Member of the National Assembly
- In office 23 April 2004 – 7 May 2019
- Constituency: Gauteng

Personal details
- Born: Charles Danny Kekana 27 November 1954 (age 71)
- Citizenship: South Africa
- Party: African National Congress
- Alma mater: University of the North Witwatersrand University

= Danny Kekana =

South African politician

Charles Danny Kekana (born 27 November 1954) is a South African politician from Gauteng. He represented the African National Congress (ANC) in the National Assembly from 2004 to 2019. He was previously the Mayor of Northern Johannesburg during the post-apartheid transition.

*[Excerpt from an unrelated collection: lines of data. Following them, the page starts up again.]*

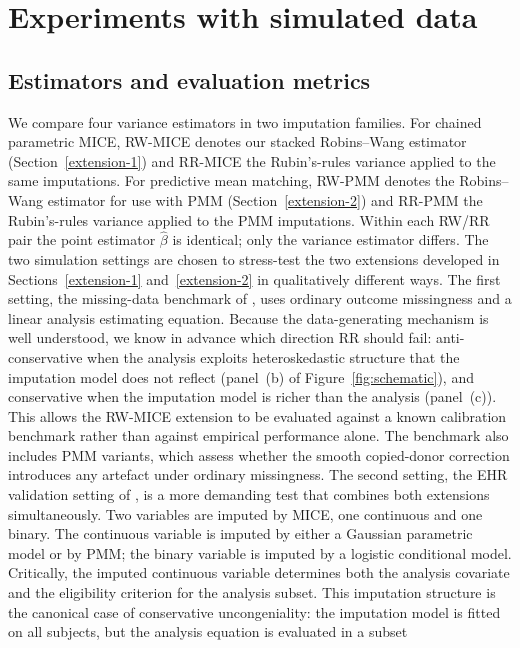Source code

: \section{Experiments with simulated data}
\label{simulation-studies}
\subsection{Estimators and evaluation metrics}
\label{sim-estimators}
We compare four variance estimators in two imputation families.  For
chained parametric MICE, RW-MICE denotes our stacked Robins--Wang
estimator (Section~\ref{extension-1}) and RR-MICE the Rubin's-rules
variance applied to the same imputations.  For predictive mean matching,
RW-PMM denotes the Robins--Wang estimator for use with PMM
(Section~\ref{extension-2}) and RR-PMM the Rubin's-rules variance
applied to the PMM imputations.  Within each RW/RR pair the point
estimator \(\hat\beta\) is identical; only the variance estimator
differs.
The two simulation settings are chosen to stress-test the two extensions
developed in Sections~\ref{extension-1}
and~\ref{extension-2} in
qualitatively different ways.
The first setting, the missing-data benchmark of \citet{robins2000inference},
uses ordinary outcome missingness and a linear analysis estimating equation.
Because the data-generating mechanism is well understood, we know in advance
which direction RR should fail: anti-conservative when the analysis
exploits heteroskedastic structure that the imputation model does not reflect
(panel~(b) of Figure~\ref{fig:schematic}), and conservative when the
imputation model is richer than the analysis (panel~(c)).  This allows the RW-MICE
extension to be evaluated against a known calibration benchmark rather than against
empirical performance alone.  The benchmark also includes PMM variants, which
assess whether the smooth copied-donor correction introduces any artefact under
ordinary missingness.
The second setting, the EHR validation setting of \citet{giganti2020multiple},
is a more demanding test that combines both extensions simultaneously.  Two
variables are imputed by MICE, one continuous and one binary.  The continuous
variable is imputed by either a Gaussian parametric model or by PMM; the binary
variable is imputed by a logistic conditional model.  Critically, the imputed
continuous variable determines both the analysis covariate and the eligibility
criterion for the analysis subset.  This imputation structure is
the canonical case of conservative uncongeniality: the imputation model is
fitted on all subjects, but the analysis equation is evaluated in a subset
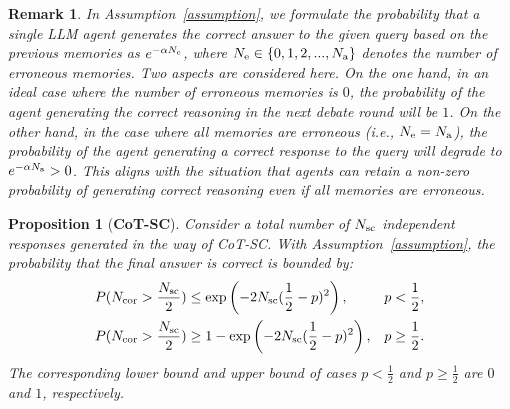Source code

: \documentclass{article} %
\theoremstyle{plain}
\newtheorem{proposition}[theorem]{Proposition}
\newtheorem{remark}{Remark}
\begin{document}
\begin{remark}
    In Assumption~\ref{assumption}, we formulate the probability that a single LLM agent generates the correct answer to the given query based on the previous memories as $e^{-\alpha N_{\rm e}}$, where $N_{\rm e}\in\{0, 1, 2, ..., N_{\rm a}\}$ denotes the number of erroneous memories. Two aspects are considered here. On the one hand, in an ideal case where the number of erroneous memories is $0$, the probability of the agent generating the correct reasoning in the next debate round will be $1$. On the other hand, in the case where all memories are erroneous (i.e., $N_{\rm e}=N_{\rm a}$), the probability of the agent generating a correct response to the query will degrade to $e^{-\alpha N_{\rm a}}>0$. This aligns with the situation that agents can retain a non-zero probability of generating correct reasoning even if all memories are erroneous.
\end{remark}

\begin{proposition}[\textbf{CoT-SC}]\label{proposition:cot-sc}
    Consider a total number of $N_{\rm sc}$ independent responses generated in the way of CoT-SC. With Assumption~\ref{assumption}, the probability that the final answer is correct is bounded by:
    \[
    \begin{aligned}
        &P(N_{\rm cor}>\frac{N_{\rm sc}}{2})\leq\exp\left(-2N_{\rm sc}(\frac{1}{2}-p)^2\right) ,   &p<\frac{1}{2}, \\
        &P(N_{\rm cor}>\frac{N_{\rm sc}}{2})\geq1-\exp\left(-2N_{\rm sc}(\frac{1}{2}-p)^2\right) , &p\geq\frac{1}{2}.
    \end{aligned}
    \]
     The corresponding lower bound and upper bound of cases $p<\frac{1}{2}$ and $p\geq\frac{1}{2}$ are $0$ and $1$, respectively.
\end{proposition}
\end{document}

== Early life and education ==
Born on 27 November 1954, Kekana holds a Bachelor of Arts from the University of the North and an Honours degree from Witwatersrand University; he was formerly a student activist. He is blind.

== Political career ==
Between the end of apartheid and the 2000 local elections, South Africa's democratic transition in local government entailed that the City of Johannesburg Metropolitan Municipality was divided into four Metropolitan Local Councils. When the Northern Metropolitan Council was established in 1995 – including Randburg and parts of Diepkloof, Soweto, and central Johannesburg – Kekana was appointed as its mayor. He later worked at the ANC's parliamentary office in Diepkloof and was active in the party's Johannesburg, Diepkloof, and Soweto structures, including as chairperson of the Soweto subregional branch.

In the 2004 general election, Kekana was elected to represent the ANC in the Gauteng caucus of the National Assembly. Re-elected in 2009 and 2014, he served as the ANC's whip in the Portfolio Committee on Higher Education and Training during the 26th Parliament from 2014 to 2019.